===== Data =====

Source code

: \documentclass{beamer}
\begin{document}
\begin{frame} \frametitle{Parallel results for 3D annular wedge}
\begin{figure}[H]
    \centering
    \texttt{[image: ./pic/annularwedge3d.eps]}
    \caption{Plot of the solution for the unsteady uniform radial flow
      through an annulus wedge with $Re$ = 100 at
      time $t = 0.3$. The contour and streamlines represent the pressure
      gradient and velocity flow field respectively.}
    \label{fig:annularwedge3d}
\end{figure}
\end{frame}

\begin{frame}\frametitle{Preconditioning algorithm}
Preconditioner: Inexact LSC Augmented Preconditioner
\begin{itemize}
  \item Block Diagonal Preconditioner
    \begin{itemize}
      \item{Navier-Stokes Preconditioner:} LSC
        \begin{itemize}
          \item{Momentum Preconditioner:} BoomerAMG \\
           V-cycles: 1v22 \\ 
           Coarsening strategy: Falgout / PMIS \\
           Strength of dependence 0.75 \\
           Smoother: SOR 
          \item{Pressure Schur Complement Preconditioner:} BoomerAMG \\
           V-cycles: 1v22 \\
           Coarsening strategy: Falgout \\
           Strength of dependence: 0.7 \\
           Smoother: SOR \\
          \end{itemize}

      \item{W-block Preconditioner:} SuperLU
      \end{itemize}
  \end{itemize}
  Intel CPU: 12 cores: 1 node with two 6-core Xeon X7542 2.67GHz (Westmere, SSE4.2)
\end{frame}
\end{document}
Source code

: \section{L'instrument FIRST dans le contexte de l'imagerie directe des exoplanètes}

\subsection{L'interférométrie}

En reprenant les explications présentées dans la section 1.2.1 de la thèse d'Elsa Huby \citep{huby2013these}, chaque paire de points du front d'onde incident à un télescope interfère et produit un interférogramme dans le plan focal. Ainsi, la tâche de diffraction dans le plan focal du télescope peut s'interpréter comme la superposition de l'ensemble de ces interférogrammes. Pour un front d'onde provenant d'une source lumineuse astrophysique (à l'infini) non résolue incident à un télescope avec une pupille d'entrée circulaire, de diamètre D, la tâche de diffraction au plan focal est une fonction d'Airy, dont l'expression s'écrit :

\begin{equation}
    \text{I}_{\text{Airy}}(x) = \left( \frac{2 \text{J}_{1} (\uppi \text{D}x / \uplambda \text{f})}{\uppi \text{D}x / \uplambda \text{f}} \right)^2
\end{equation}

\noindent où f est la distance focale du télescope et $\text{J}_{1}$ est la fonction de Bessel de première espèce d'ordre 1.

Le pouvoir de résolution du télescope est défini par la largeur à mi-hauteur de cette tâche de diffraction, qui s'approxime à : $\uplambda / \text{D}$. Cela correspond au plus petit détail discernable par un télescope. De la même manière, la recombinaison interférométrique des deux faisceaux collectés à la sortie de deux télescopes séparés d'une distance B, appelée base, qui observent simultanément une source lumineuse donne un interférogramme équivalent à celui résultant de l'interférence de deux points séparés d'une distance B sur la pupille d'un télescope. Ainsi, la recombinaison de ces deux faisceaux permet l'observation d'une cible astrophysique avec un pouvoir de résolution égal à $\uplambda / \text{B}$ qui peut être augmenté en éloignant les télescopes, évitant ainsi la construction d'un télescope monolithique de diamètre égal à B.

=====

A copy of each line above that holds the word "dependence" is the expected answer.

# Response area:
           Strength of dependence 0.75 \\
           Strength of dependence: 0.7 \\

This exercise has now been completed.